(Recorded data)
□ □ □ □

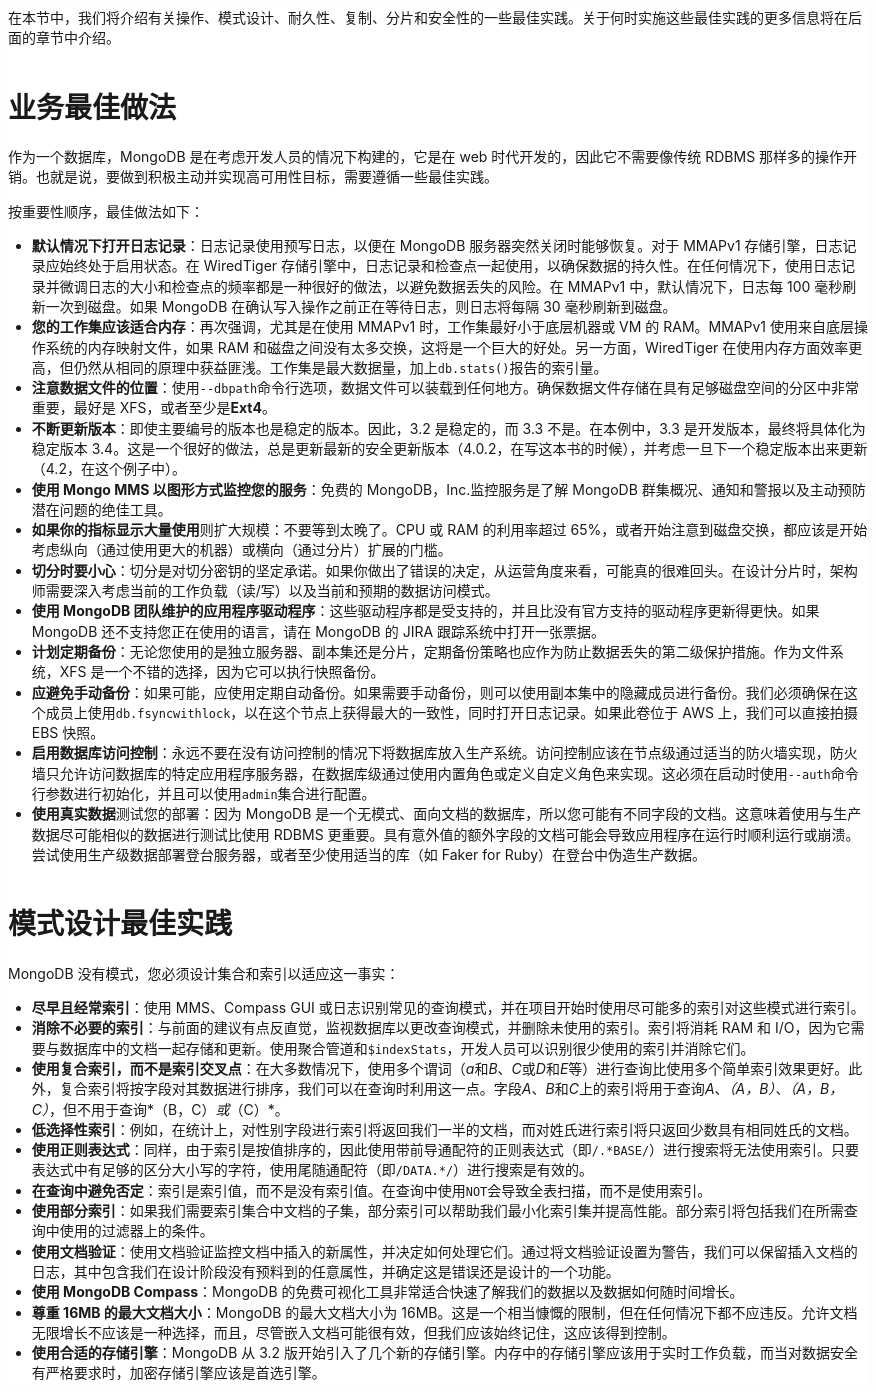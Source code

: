 在本节中，我们将介绍有关操作、模式设计、耐久性、复制、分片和安全性的一些最佳实践。关于何时实施这些最佳实践的更多信息将在后面的章节中介绍。

# 业务最佳做法

作为一个数据库，MongoDB 是在考虑开发人员的情况下构建的，它是在 web 时代开发的，因此它不需要像传统 RDBMS 那样多的操作开销。也就是说，要做到积极主动并实现高可用性目标，需要遵循一些最佳实践。

按重要性顺序，最佳做法如下：

*   **默认情况下打开日志记录**：日志记录使用预写日志，以便在 MongoDB 服务器突然关闭时能够恢复。对于 MMAPv1 存储引擎，日志记录应始终处于启用状态。在 WiredTiger 存储引擎中，日志记录和检查点一起使用，以确保数据的持久性。在任何情况下，使用日志记录并微调日志的大小和检查点的频率都是一种很好的做法，以避免数据丢失的风险。在 MMAPv1 中，默认情况下，日志每 100 毫秒刷新一次到磁盘。如果 MongoDB 在确认写入操作之前正在等待日志，则日志将每隔 30 毫秒刷新到磁盘。
*   **您的工作集应该适合内存**：再次强调，尤其是在使用 MMAPv1 时，工作集最好小于底层机器或 VM 的 RAM。MMAPv1 使用来自底层操作系统的内存映射文件，如果 RAM 和磁盘之间没有太多交换，这将是一个巨大的好处。另一方面，WiredTiger 在使用内存方面效率更高，但仍然从相同的原理中获益匪浅。工作集是最大数据量，加上`db.stats()`报告的索引量。
*   **注意数据文件的位置**：使用`--dbpath`命令行选项，数据文件可以装载到任何地方。确保数据文件存储在具有足够磁盘空间的分区中非常重要，最好是 XFS，或者至少是**Ext4**。
*   **不断更新版本**：即使主要编号的版本也是稳定的版本。因此，3.2 是稳定的，而 3.3 不是。在本例中，3.3 是开发版本，最终将具体化为稳定版本 3.4。这是一个很好的做法，总是更新最新的安全更新版本（4.0.2，在写这本书的时候），并考虑一旦下一个稳定版本出来更新（4.2，在这个例子中）。
*   **使用 Mongo MMS 以图形方式监控您的服务**：免费的 MongoDB，Inc.监控服务是了解 MongoDB 群集概况、通知和警报以及主动预防潜在问题的绝佳工具。
*   **如果你的指标显示大量使用**则扩大规模：不要等到太晚了。CPU 或 RAM 的利用率超过 65%，或者开始注意到磁盘交换，都应该是开始考虑纵向（通过使用更大的机器）或横向（通过分片）扩展的门槛。
*   **切分时要小心**：切分是对切分密钥的坚定承诺。如果你做出了错误的决定，从运营角度来看，可能真的很难回头。在设计分片时，架构师需要深入考虑当前的工作负载（读/写）以及当前和预期的数据访问模式。
*   **使用 MongoDB 团队维护的应用程序驱动程序**：这些驱动程序都是受支持的，并且比没有官方支持的驱动程序更新得更快。如果 MongoDB 还不支持您正在使用的语言，请在 MongoDB 的 JIRA 跟踪系统中打开一张票据。
*   **计划定期备份**：无论您使用的是独立服务器、副本集还是分片，定期备份策略也应作为防止数据丢失的第二级保护措施。作为文件系统，XFS 是一个不错的选择，因为它可以执行快照备份。
*   **应避免手动备份**：如果可能，应使用定期自动备份。如果需要手动备份，则可以使用副本集中的隐藏成员进行备份。我们必须确保在这个成员上使用`db.fsyncwithlock`，以在这个节点上获得最大的一致性，同时打开日志记录。如果此卷位于 AWS 上，我们可以直接拍摄 EBS 快照。
*   **启用数据库访问控制**：永远不要在没有访问控制的情况下将数据库放入生产系统。访问控制应该在节点级通过适当的防火墙实现，防火墙只允许访问数据库的特定应用程序服务器，在数据库级通过使用内置角色或定义自定义角色来实现。这必须在启动时使用`--auth`命令行参数进行初始化，并且可以使用`admin`集合进行配置。
*   **使用真实数据**测试您的部署：因为 MongoDB 是一个无模式、面向文档的数据库，所以您可能有不同字段的文档。这意味着使用与生产数据尽可能相似的数据进行测试比使用 RDBMS 更重要。具有意外值的额外字段的文档可能会导致应用程序在运行时顺利运行或崩溃。尝试使用生产级数据部署登台服务器，或者至少使用适当的库（如 Faker for Ruby）在登台中伪造生产数据。

# 模式设计最佳实践

MongoDB 没有模式，您必须设计集合和索引以适应这一事实：

*   **尽早且经常索引**：使用 MMS、Compass GUI 或日志识别常见的查询模式，并在项目开始时使用尽可能多的索引对这些模式进行索引。
*   **消除不必要的索引**：与前面的建议有点反直觉，监视数据库以更改查询模式，并删除未使用的索引。索引将消耗 RAM 和 I/O，因为它需要与数据库中的文档一起存储和更新。使用聚合管道和`$indexStats`，开发人员可以识别很少使用的索引并消除它们。
*   **使用复合索引，而不是索引交叉点**：在大多数情况下，使用多个谓词（*a*和*B*、*C*或*D*和*E*等）进行查询比使用多个简单索引效果更好。此外，复合索引将按字段对其数据进行排序，我们可以在查询时利用这一点。字段*A*、*B*和*C*上的索引将用于查询*A*、*（A，B）*、*（A，B，C）*，但不用于查询*（B，C）*或*（C）*。
*   **低选择性索引**：例如，在统计上，对性别字段进行索引将返回我们一半的文档，而对姓氏进行索引将只返回少数具有相同姓氏的文档。
*   **使用正则表达式**：同样，由于索引是按值排序的，因此使用带前导通配符的正则表达式（即`/.*BASE/`）进行搜索将无法使用索引。只要表达式中有足够的区分大小写的字符，使用尾随通配符（即`/DATA.*/`）进行搜索是有效的。
*   **在查询中避免否定**：索引是索引值，而不是没有索引值。在查询中使用`NOT`会导致全表扫描，而不是使用索引。
*   **使用部分索引**：如果我们需要索引集合中文档的子集，部分索引可以帮助我们最小化索引集并提高性能。部分索引将包括我们在所需查询中使用的过滤器上的条件。
*   **使用文档验证**：使用文档验证监控文档中插入的新属性，并决定如何处理它们。通过将文档验证设置为警告，我们可以保留插入文档的日志，其中包含我们在设计阶段没有预料到的任意属性，并确定这是错误还是设计的一个功能。
*   **使用 MongoDB Compass**：MongoDB 的免费可视化工具非常适合快速了解我们的数据以及数据如何随时间增长。
*   **尊重 16MB 的最大文档大小**：MongoDB 的最大文档大小为 16MB。这是一个相当慷慨的限制，但在任何情况下都不应违反。允许文档无限增长不应该是一种选择，而且，尽管嵌入文档可能很有效，但我们应该始终记住，这应该得到控制。
*   **使用合适的存储引擎**：MongoDB 从 3.2 版开始引入了几个新的存储引擎。内存中的存储引擎应该用于实时工作负载，而当对数据安全有严格要求时，加密存储引擎应该是首选引擎。
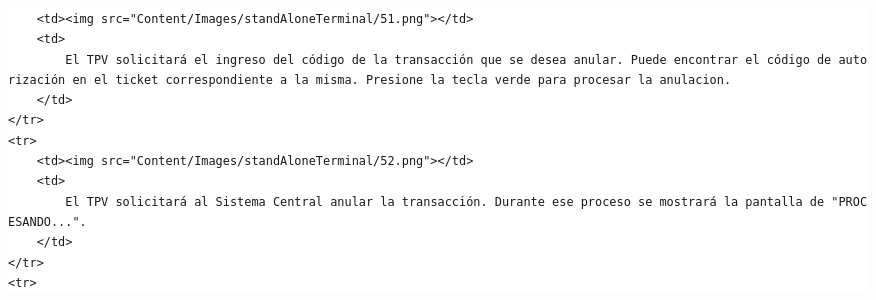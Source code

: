 		<td><img src="Content/Images/standAloneTerminal/51.png"></td>
		<td> 
			El TPV solicitará el ingreso del código de la transacción que se desea anular. Puede encontrar el código de autorización en el ticket correspondiente a la misma. Presione la tecla verde para procesar la anulacion.
		</td>
	</tr>
	<tr>
		<td><img src="Content/Images/standAloneTerminal/52.png"></td>
		<td> 
			El TPV solicitará al Sistema Central anular la transacción. Durante ese proceso se mostrará la pantalla de "PROCESANDO...".
		</td>
	</tr>
	<tr>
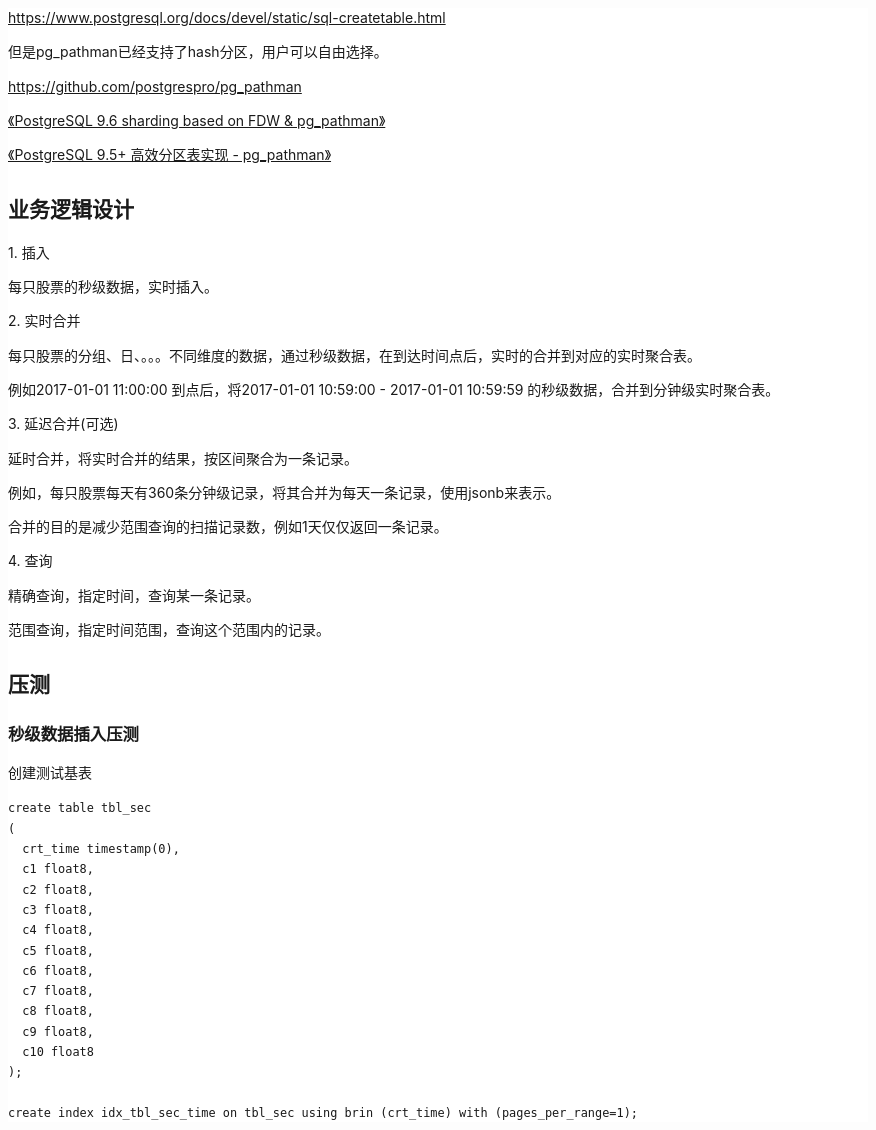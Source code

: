 https://www.postgresql.org/docs/devel/static/sql-createtable.html  
  
但是pg_pathman已经支持了hash分区，用户可以自由选择。  
  
https://github.com/postgrespro/pg_pathman  
  
[《PostgreSQL 9.6 sharding based on FDW & pg_pathman》](../201610/20161027_01.md)    
  
[《PostgreSQL 9.5+ 高效分区表实现 - pg_pathman》](../201610/20161024_01.md)   
    
## 业务逻辑设计  
1\. 插入  
  
每只股票的秒级数据，实时插入。  
  
2\. 实时合并  
  
每只股票的分组、日、。。。不同维度的数据，通过秒级数据，在到达时间点后，实时的合并到对应的实时聚合表。  
  
例如2017-01-01 11:00:00 到点后，将2017-01-01 10:59:00 - 2017-01-01 10:59:59 的秒级数据，合并到分钟级实时聚合表。   
  
3\. 延迟合并(可选)  
  
延时合并，将实时合并的结果，按区间聚合为一条记录。  
  
例如，每只股票每天有360条分钟级记录，将其合并为每天一条记录，使用jsonb来表示。  
  
合并的目的是减少范围查询的扫描记录数，例如1天仅仅返回一条记录。  
  
4\. 查询  
  
精确查询，指定时间，查询某一条记录。  
  
范围查询，指定时间范围，查询这个范围内的记录。  
  
## 压测  
### 秒级数据插入压测  
创建测试基表  
  
```  
create table tbl_sec  
(  
  crt_time timestamp(0),    
  c1 float8,    
  c2 float8,     
  c3 float8,   
  c4 float8,   
  c5 float8,   
  c6 float8,   
  c7 float8,   
  c8 float8,   
  c9 float8,   
  c10 float8  
);  
  
create index idx_tbl_sec_time on tbl_sec using brin (crt_time) with (pages_per_range=1);  
```  
  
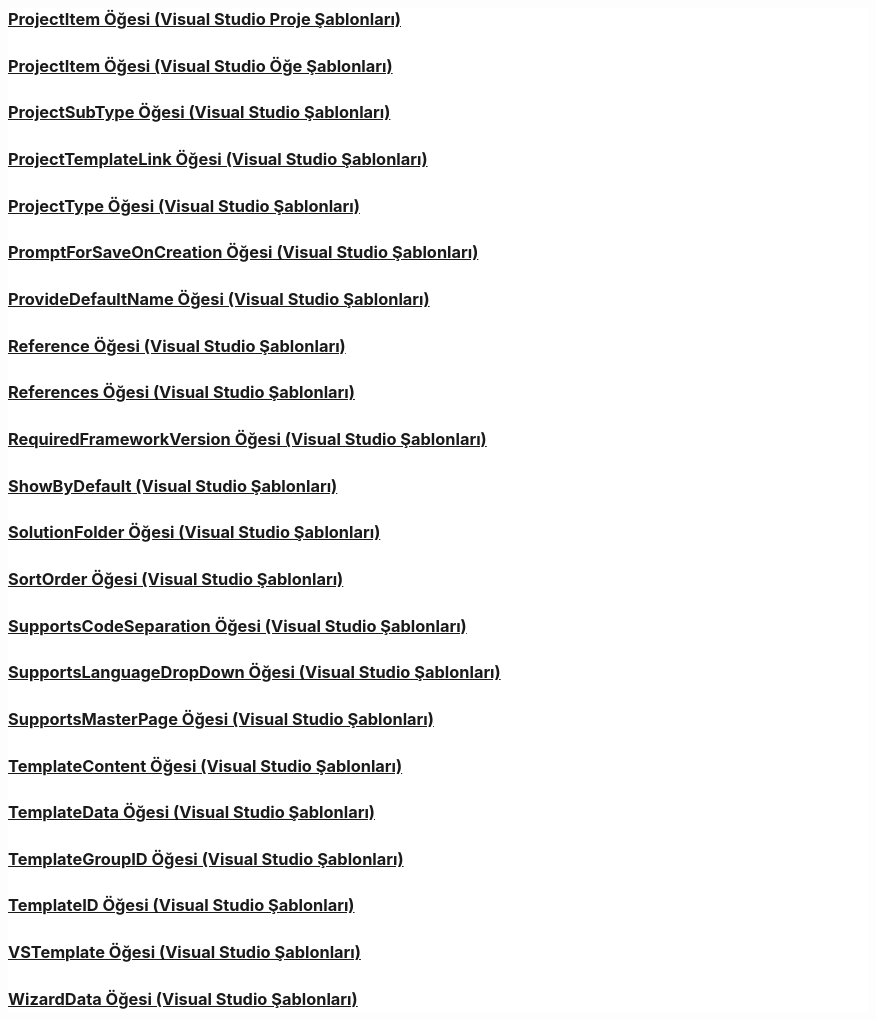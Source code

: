 ### [ProjectItem Öğesi (Visual Studio Proje Şablonları)](projectitem-element-visual-studio-project-templates.md)
### [ProjectItem Öğesi (Visual Studio Öğe Şablonları)](projectitem-element-visual-studio-item-templates.md)
### [ProjectSubType Öğesi (Visual Studio Şablonları)](projectsubtype-element-visual-studio-templates.md)
### [ProjectTemplateLink Öğesi (Visual Studio Şablonları)](projecttemplatelink-element-visual-studio-templates.md)
### [ProjectType Öğesi (Visual Studio Şablonları)](projecttype-element-visual-studio-templates.md)
### [PromptForSaveOnCreation Öğesi (Visual Studio Şablonları)](promptforsaveoncreation-element-visual-studio-templates.md)
### [ProvideDefaultName Öğesi (Visual Studio Şablonları)](providedefaultname-element-visual-studio-templates.md)
### [Reference Öğesi (Visual Studio Şablonları)](reference-element-visual-studio-templates.md)
### [References Öğesi (Visual Studio Şablonları)](references-element-visual-studio-templates.md)
### [RequiredFrameworkVersion Öğesi (Visual Studio Şablonları)](requiredframeworkversion-element-visual-studio-templates.md)
### [ShowByDefault (Visual Studio Şablonları)](showbydefault-visual-studio-templates.md)
### [SolutionFolder Öğesi (Visual Studio Şablonları)](solutionfolder-element-visual-studio-templates.md)
### [SortOrder Öğesi (Visual Studio Şablonları)](sortorder-element-visual-studio-templates.md)
### [SupportsCodeSeparation Öğesi (Visual Studio Şablonları)](supportscodeseparation-element-visual-studio-templates.md)
### [SupportsLanguageDropDown Öğesi (Visual Studio Şablonları)](supportslanguagedropdown-element-visual-studio-templates.md)
### [SupportsMasterPage Öğesi (Visual Studio Şablonları)](supportsmasterpage-element-visual-studio-templates.md)
### [TemplateContent Öğesi (Visual Studio Şablonları)](templatecontent-element-visual-studio-templates.md)
### [TemplateData Öğesi (Visual Studio Şablonları)](templatedata-element-visual-studio-templates.md)
### [TemplateGroupID Öğesi (Visual Studio Şablonları)](templategroupid-element-visual-studio-templates.md)
### [TemplateID Öğesi (Visual Studio Şablonları)](templateid-element-visual-studio-templates.md)
### [VSTemplate Öğesi (Visual Studio Şablonları)](vstemplate-element-visual-studio-templates.md)
### [WizardData Öğesi (Visual Studio Şablonları)](wizarddata-element-visual-studio-templates.md)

□ □ □ □

Skip the pictures and quote each line of the entries above, from the first through the line with "按重要性顺序，最佳做法如下：", exactly as it appears.

Source code

: 在本节中，我们将介绍有关操作、模式设计、耐久性、复制、分片和安全性的一些最佳实践。关于何时实施这些最佳实践的更多信息将在后面的章节中介绍。

# 业务最佳做法

作为一个数据库，MongoDB 是在考虑开发人员的情况下构建的，它是在 web 时代开发的，因此它不需要像传统 RDBMS 那样多的操作开销。也就是说，要做到积极主动并实现高可用性目标，需要遵循一些最佳实践。

按重要性顺序，最佳做法如下：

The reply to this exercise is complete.